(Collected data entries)
■ ■ ■
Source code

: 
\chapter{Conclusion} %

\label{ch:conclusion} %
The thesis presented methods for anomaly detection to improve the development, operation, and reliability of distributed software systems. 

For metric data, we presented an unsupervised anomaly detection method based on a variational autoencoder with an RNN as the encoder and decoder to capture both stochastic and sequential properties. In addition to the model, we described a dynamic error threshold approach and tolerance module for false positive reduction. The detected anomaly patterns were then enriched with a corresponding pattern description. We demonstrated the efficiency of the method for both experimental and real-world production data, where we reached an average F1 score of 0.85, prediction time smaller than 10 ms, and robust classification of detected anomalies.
■ ■ ■
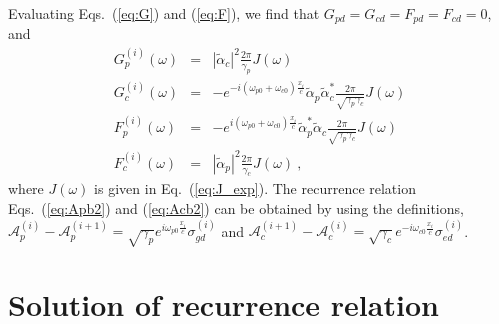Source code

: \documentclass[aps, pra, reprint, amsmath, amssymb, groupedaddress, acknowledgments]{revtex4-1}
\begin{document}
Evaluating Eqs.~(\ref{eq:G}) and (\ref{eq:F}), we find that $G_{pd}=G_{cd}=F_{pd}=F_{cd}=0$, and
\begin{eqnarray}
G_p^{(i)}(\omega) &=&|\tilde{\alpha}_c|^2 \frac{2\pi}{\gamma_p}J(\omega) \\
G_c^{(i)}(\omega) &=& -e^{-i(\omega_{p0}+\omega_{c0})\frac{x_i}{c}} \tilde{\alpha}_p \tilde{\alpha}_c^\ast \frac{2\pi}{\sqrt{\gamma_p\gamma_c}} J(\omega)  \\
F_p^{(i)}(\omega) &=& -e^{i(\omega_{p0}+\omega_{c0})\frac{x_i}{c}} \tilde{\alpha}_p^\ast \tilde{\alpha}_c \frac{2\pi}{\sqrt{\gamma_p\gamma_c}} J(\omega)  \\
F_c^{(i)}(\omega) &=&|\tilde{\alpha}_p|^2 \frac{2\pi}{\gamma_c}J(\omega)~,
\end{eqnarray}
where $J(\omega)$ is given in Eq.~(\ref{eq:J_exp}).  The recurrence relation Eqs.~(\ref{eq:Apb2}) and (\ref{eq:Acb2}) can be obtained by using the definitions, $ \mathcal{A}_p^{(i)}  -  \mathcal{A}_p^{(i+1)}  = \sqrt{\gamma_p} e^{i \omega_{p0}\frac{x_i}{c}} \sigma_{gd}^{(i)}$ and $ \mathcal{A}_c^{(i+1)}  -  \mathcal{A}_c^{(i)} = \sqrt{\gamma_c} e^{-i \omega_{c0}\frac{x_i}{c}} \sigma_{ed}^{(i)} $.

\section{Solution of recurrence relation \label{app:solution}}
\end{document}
■ ■ ■
Required action
Only a number is wanted. How many lines of the entries above carry "alpha"?

Expected answer
4